Web/Database Search by Topics
Case Western Reserve University
Ling Yang, Kun Si
Dec. 11, 2000
Today, a large amount of information resources is available online or in CDs/DVDs.
These information resources are typically extremely large, usually containing hyper-linked
table of contents, indexed search facilities on keyword, and some multimedia data such as
images, audio/video streams, etc. When the information resources are used in their limited
ways, they may be very effective. However, for different type of information extraction,
they are not so easy to get meaningful results. Some time it is a very frustrated experience
for the user to use this facility. A new technology is needed to search this information
In this project, we explore the information at website: http://researcher.sirs.com, and
try to model its contents using topics and topic metalink. There are two goals in doing this,
first is to find new reasonable metalink, second is to raise issues of relationships that
cannot be modeled with current metalink model, discuss them and try to improve the
current metalink model. A website has been developed to demonstrate our model.
We give a brief introduction about the website we have been studying in the next
section, and in section 2, we explain our database model, the third section is devoted to the
metalink we have defined and the issues about topic map, and section 4 is our
implementation of the web searching on the database, in the last section, we give a
conclusion of our work, and suggested further work.
1. Introduction to the study website: http://researcher.sirs.com
It is a child website of http://www.sirs.com, hosted by SIRS Mandarin, Inc. SIRS
Mandarin, Inc is an established information and technology provider to more than 50,000
libraries and institutions worldwide. Among all of its products, this company provides a
powerful Web search interface that allows integrated access to full-text articles, Internet
sites, documents and graphics from SIRS reference databases to SIRS Researcher, SIRS
Government Reporter, SIRS Renaissance and SIRS NetSelect. The website we are
studying: http://researcher.sirs.com, is such a searching website based on database SIRS
Researcher, which is a general reference database with thousands of full-text articles,
exploring social, scientific, health, historic, economic, business, political and global issues.
The searching website was designed to search an article by several different methods:
Quick Search, Advanced Search, and Topic Browse.
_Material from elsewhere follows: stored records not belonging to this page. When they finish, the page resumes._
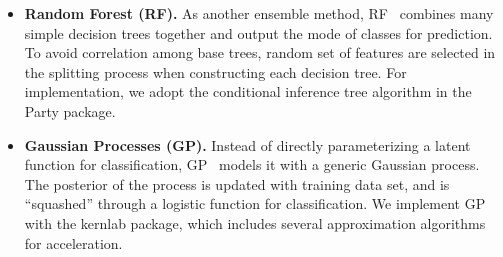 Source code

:\begin{itemize}
  \item
  \textbf{Random Forest (RF).}
  As another ensemble method, RF~\cite{bib:liaw2002classification} combines many simple decision trees together and output the mode of classes for prediction.
  To avoid correlation among base trees, random set of features are selected in the splitting process when constructing each decision tree.
  For implementation, we adopt the conditional inference tree algorithm in the Party package.
  \item
  \textbf{Gaussian Processes (GP).}
  Instead of directly parameterizing a latent function for classification, GP~\cite{bib:rasmussen2006gaussian} models it with a generic Gaussian process.
  The posterior of the process is updated with training data set, and is ``squashed'' through a logistic function for classification.
  We implement GP with the kernlab package, which includes several approximation algorithms for acceleration.
\end{itemize}


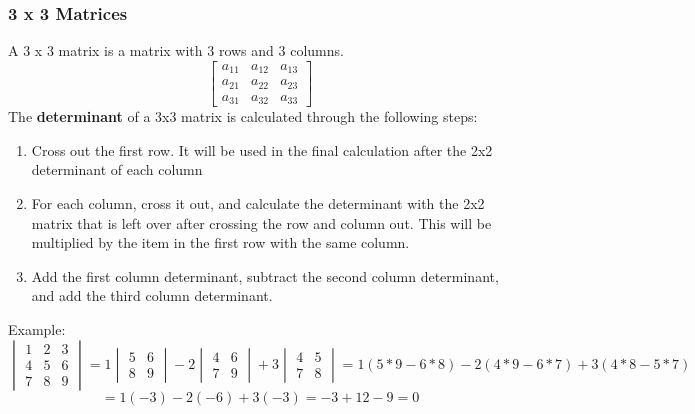 \documentclass{article}
\begin{document}
        \subsubsection{3 x 3 Matrices}
        A 3 x 3 matrix is a matrix with 3 rows and 3 columns.
        $$ \begin{bmatrix}
          a_{11} & a_{12} & a_{13} \\
          a_{21} & a_{22} & a_{23} \\
          a_{31} & a_{32} & a_{33}
          \end{bmatrix}
        $$
        The \textbf{determinant} of a 3x3 matrix is calculated through the following steps:
        \begin{enumerate}
            \item Cross out the first row. It will be used in the final calculation after the 2x2 determinant of each
              column
              \item For each column, cross it out, and calculate the determinant with the
                2x2 matrix that is left over after crossing the row and column out. This will be multiplied by the 
                item in the first row with the same column.
                \item Add the first column determinant, subtract the second column determinant, and add the third column determinant.
                  \end{enumerate}

        Example:
        $$ \begin{vmatrix}
          1 & 2 & 3 \\
          4 & 5 & 6 \\
          7 & 8 & 9
        \end{vmatrix} = 
        1\begin{vmatrix}
          5 & 6 \\
          8 & 9
        \end{vmatrix}
        - 2\begin{vmatrix}
          4 & 6 \\
          7 & 9
        \end{vmatrix}
        + 3
        \begin{vmatrix}
          4 & 5 \\
          7 & 8
        \end{vmatrix}
        = 1 (5*9-6*8) - 2(4*9 - 6*7) + 3(4*8 - 5*7)  
          $$
          $$ = 1(-3) - 2(-6) + 3(-3) = -3 + 12 - 9 = 0$$
\end{document}
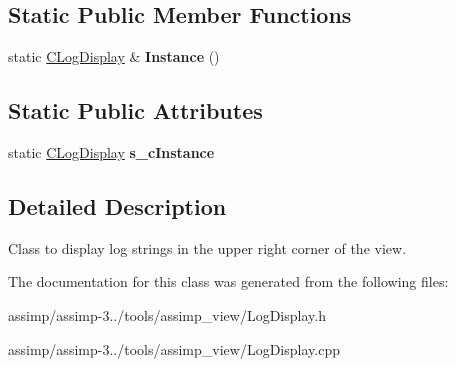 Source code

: \subsection*{Static Public Member Functions}
\begin{DoxyCompactItemize}
\item 
\hypertarget{class_c_log_display_a5223bba53fb54d34e92f90f073d93eb3}{static \hyperlink{class_c_log_display}{C\+Log\+Display} \& {\bfseries Instance} ()}\label{class_c_log_display_a5223bba53fb54d34e92f90f073d93eb3}

\end{DoxyCompactItemize}
\subsection*{Static Public Attributes}
\begin{DoxyCompactItemize}
\item 
\hypertarget{class_c_log_display_ac60897d4650af01b3da1c030706a73ff}{static \hyperlink{class_c_log_display}{C\+Log\+Display} {\bfseries s\+\_\+c\+Instance}}\label{class_c_log_display_ac60897d4650af01b3da1c030706a73ff}

\end{DoxyCompactItemize}


\subsection{Detailed Description}
Class to display log strings in the upper right corner of the view. 

The documentation for this class was generated from the following files\+:\begin{DoxyCompactItemize}
\item 
assimp/assimp-\/3../tools/assimp\+\_\+view/Log\+Display.\+h\item 
assimp/assimp-\/3../tools/assimp\+\_\+view/Log\+Display.\+cpp\end{DoxyCompactItemize}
Quick Search was designed to search
by keywords or subject headings. Advanced Search can be used to narrow down an article
by the author, title, text, or their combination. Topic Browse allows the user browse
through the topic categories. There are 8 topic categories and 46 subtopic categories in
Topic Browse section. We limited our search topics only to Business: Consumerism, since
there are so many topics in this search website and we could not possible and model all of
them. We have taken out 100 articles with about 390 topics related to those articles.
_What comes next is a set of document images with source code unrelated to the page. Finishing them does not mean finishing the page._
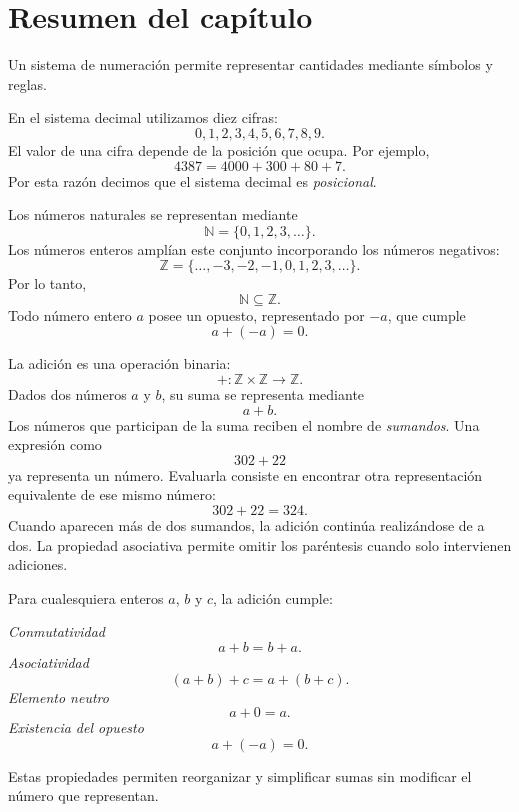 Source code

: \section{Resumen del capítulo}

\begin{tcolorbox}[resumen,title=Sistemas de numeración]
Un sistema de numeración permite representar cantidades mediante símbolos y reglas.

En el sistema decimal utilizamos diez cifras:
\[
0,1,2,3,4,5,6,7,8,9.
\]
El valor de una cifra depende de la posición que ocupa. Por ejemplo,
\[
4387=4000+300+80+7.
\]
Por esta razón decimos que el sistema decimal es \emph{posicional}.
\end{tcolorbox}

\begin{tcolorbox}[resumen,title=Números naturales y enteros]
Los números naturales se representan mediante
\[
\mathbb{N}=\{0,1,2,3,\ldots\}.
\]
Los números enteros amplían este conjunto incorporando los números negativos:
\[
\mathbb{Z}
=
\{\ldots,-3,-2,-1,0,1,2,3,\ldots\}.
\]
Por lo tanto,
\[
\mathbb{N}\subseteq\mathbb{Z}.
\]
Todo número entero \(a\) posee un opuesto, representado por \(-a\), que cumple
\[
a+(-a)=0.
\]
\end{tcolorbox}

\begin{tcolorbox}[resumen,title=Adición]
La adición es una operación binaria:
\[
+\colon\mathbb{Z}\times\mathbb{Z}\to\mathbb{Z}.
\]
Dados dos números \(a\) y \(b\), su suma se representa mediante
\[
a+b.
\]
Los números que participan de la suma reciben el nombre de \emph{sumandos}.
Una expresión como
\[
302+22
\]
ya representa un número. Evaluarla consiste en encontrar otra representación equivalente de ese mismo número:
\[
302+22=324.
\]
Cuando aparecen más de dos sumandos, la adición continúa realizándose de a dos. La propiedad asociativa permite omitir los paréntesis cuando solo intervienen adiciones.
\end{tcolorbox}

\begin{tcolorbox}[resumen,title=Propiedades de la adición]
Para cualesquiera enteros \(a\), \(b\) y \(c\), la adición cumple:
  
\textit{Conmutatividad}
\[
a+b=b+a.
\]
\textit{Asociatividad}
\[
(a+b)+c=a+(b+c).
\]
\textit{Elemento neutro}
\[
a+0=a.
\]
\textit{Existencia del opuesto}
\[
a+(-a)=0.
\]

Estas propiedades permiten reorganizar y simplificar sumas sin modificar el número que representan.
\end{tcolorbox}

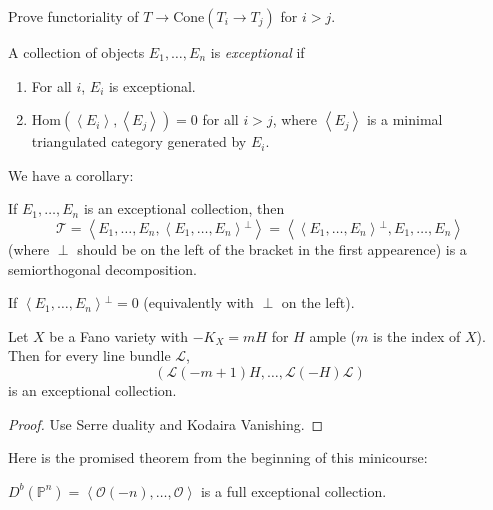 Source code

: \begin{exercise}
\label{exercise-functoriality-and-cone}
Prove functoriality of $T \to \text{Cone}(T_i
\to T_j)$ for $i>j$.
\end{exercise}

\begin{definition}
\label{dcos-label-028}
A collection of objects $E_1,\ldots, E_n$ is
{\it exceptional} if
\begin{enumerate}
\item For all $i$, $E_i$ is exceptional.
\item
$\text{Hom}(\left\langle{}E_i\right\rangle{},
\left\langle{}E_j\right\rangle{})
=0$
for all $i>j$, where
$\left\langle{}E_j\right\rangle{}$ is a minimal triangulated
category generated by $E_i$.
\end{enumerate}
\end{definition}

We have a corollary:

\begin{corollary}
\label{dcos-label-029}
If $E_1,\ldots,E_n$ is an exceptional
collection, then
$$
\mathcal{T}=\left\langle{}E_1,\ldots,E_n,\left\langle{}E_1,
\ldots,E_n\right\rangle{}^\perp\right\rangle{}
=\left\langle{}\left\langle{}E_1,\ldots,E_n\right\rangle{}^\perp,E_1,
\ldots,E_n\right\rangle{}
$$
(where $\perp$ should be on the left of the
bracket in the first appearence) is a
semiorthogonal decomposition.
\end{corollary}

\begin{definition}
\label{dcos-label-033}
If $\left\langle{}E_1,\ldots,E_n\right\rangle{}^\perp=0$
(equivalently with $\perp$ on the left).
\end{definition}

\begin{exercise}
\label{dcos-label-030}
Let $X$ be a Fano variety with $-K_X=mH$ for
$H$ ample ($m$ is the index of $X$). Then for
every line bundle $\mathcal{L}$,
$$
(\mathcal{L}(-m+1)H,\ldots,\mathcal{L}(-H)
\mathcal{L})
$$
is an exceptional collection.
\end{exercise}

\begin{proof}
Use Serre duality and Kodaira Vanishing.
\end{proof}

\medskip\noindent
Here is the promised theorem from the
beginning of this minicourse:

\begin{theorem}[Beilinson]
\label{theorem-Beilinson}
$D^b(\mathbb{P}^n)=\left\langle{}\mathcal{O}(-n),
\ldots,\mathcal{O}\right\rangle{}$
is a full exceptional collection.
\end{theorem}

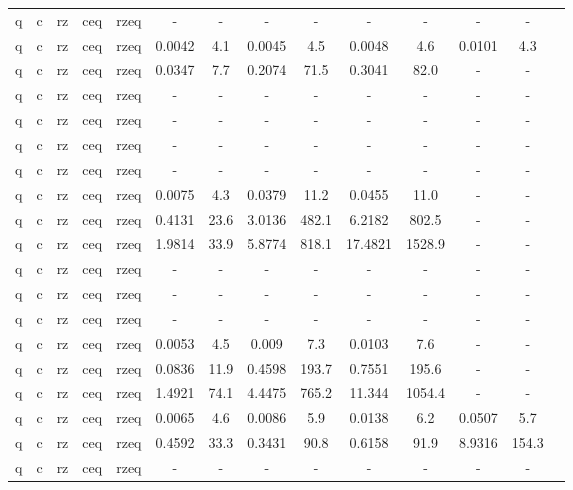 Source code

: \begin{table}[htb]
{\begin{tabular}{|c|c|c|c|c|c|c|c|c|c|c|c|c|c|}
q & c & rz & ceq & rzeq & - & - & - & - & - & - & - & - \\ 
q & c & rz & ceq & rzeq & 0.0042 & 4.1 & 0.0045 & 4.5 & 0.0048 & 4.6 & 0.0101 & 4.3 \\ 
q & c & rz & ceq & rzeq & 0.0347 & 7.7 & 0.2074 & 71.5 & 0.3041 & 82.0 & - & - \\ 
q & c & rz & ceq & rzeq & - & - & - & - & - & - & - & - \\ 
q & c & rz & ceq & rzeq & - & - & - & - & - & - & - & - \\ 
q & c & rz & ceq & rzeq & - & - & - & - & - & - & - & - \\ 
q & c & rz & ceq & rzeq & - & - & - & - & - & - & - & - \\ 
q & c & rz & ceq & rzeq & 0.0075 & 4.3 & 0.0379 & 11.2 & 0.0455 & 11.0 & - & - \\ 
q & c & rz & ceq & rzeq & 0.4131 & 23.6 & 3.0136 & 482.1 & 6.2182 & 802.5 & - & - \\ 
q & c & rz & ceq & rzeq & 1.9814 & 33.9 & 5.8774 & 818.1 & 17.4821 & 1528.9 & - & - \\ 
q & c & rz & ceq & rzeq & - & - & - & - & - & - & - & - \\ 
q & c & rz & ceq & rzeq & - & - & - & - & - & - & - & - \\ 
q & c & rz & ceq & rzeq & - & - & - & - & - & - & - & - \\ 
q & c & rz & ceq & rzeq & 0.0053 & 4.5 & 0.009 & 7.3 & 0.0103 & 7.6 & - & - \\ 
q & c & rz & ceq & rzeq & 0.0836 & 11.9 & 0.4598 & 193.7 & 0.7551 & 195.6 & - & - \\ 
q & c & rz & ceq & rzeq & 1.4921 & 74.1 & 4.4475 & 765.2 & 11.344 & 1054.4 & - & - \\ 
q & c & rz & ceq & rzeq & 0.0065 & 4.6 & 0.0086 & 5.9 & 0.0138 & 6.2 & 0.0507 & 5.7 \\ 
q & c & rz & ceq & rzeq & 0.4592 & 33.3 & 0.3431 & 90.8 & 0.6158 & 91.9 & 8.9316 & 154.3 \\ 
q & c & rz & ceq & rzeq & - & - & - & - & - & - & - & - \\ 
\hline 
\end{tabular}} 
\end{table}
We have reviewed the articles and the involved topics one by one, tried to abstract the
relationships between topics. At this moment, we have defined 16 metalink and 53
metalink instances. The next section discusses how these metalink and their instances are
implemented in database.
2. Database Model
We save the articles, topics, metalink and their instances in a relational database. There
are totally six tables, defined as:
a. article (aid, title, path, published)
b. topic (topic)
c. metalink (metalink)
d. article_topic (aid, topic, degree) foreign key (aid) references to article(aid), foreign
key(topic) references to topic(topic)
e. metalink_instance(miid, topic1, topic2, metalink) foreign key(topic1) references
topic(topic), foreign key (topic2) references topic(topic), foreign key(metalink)
f. article_metalink_instance(aid, miid) foreign key (aid) references article(aid), foreign
key(miid) references metalink_instance(miid))
Figure 1 is the ER model, and Table 1-6 are the sample records. All the six tables are in
BCNF. The SQL commands to create tables, insert records, and create indexes are in the
First table ‘article’ is used to save the information about the articles we have reviewed.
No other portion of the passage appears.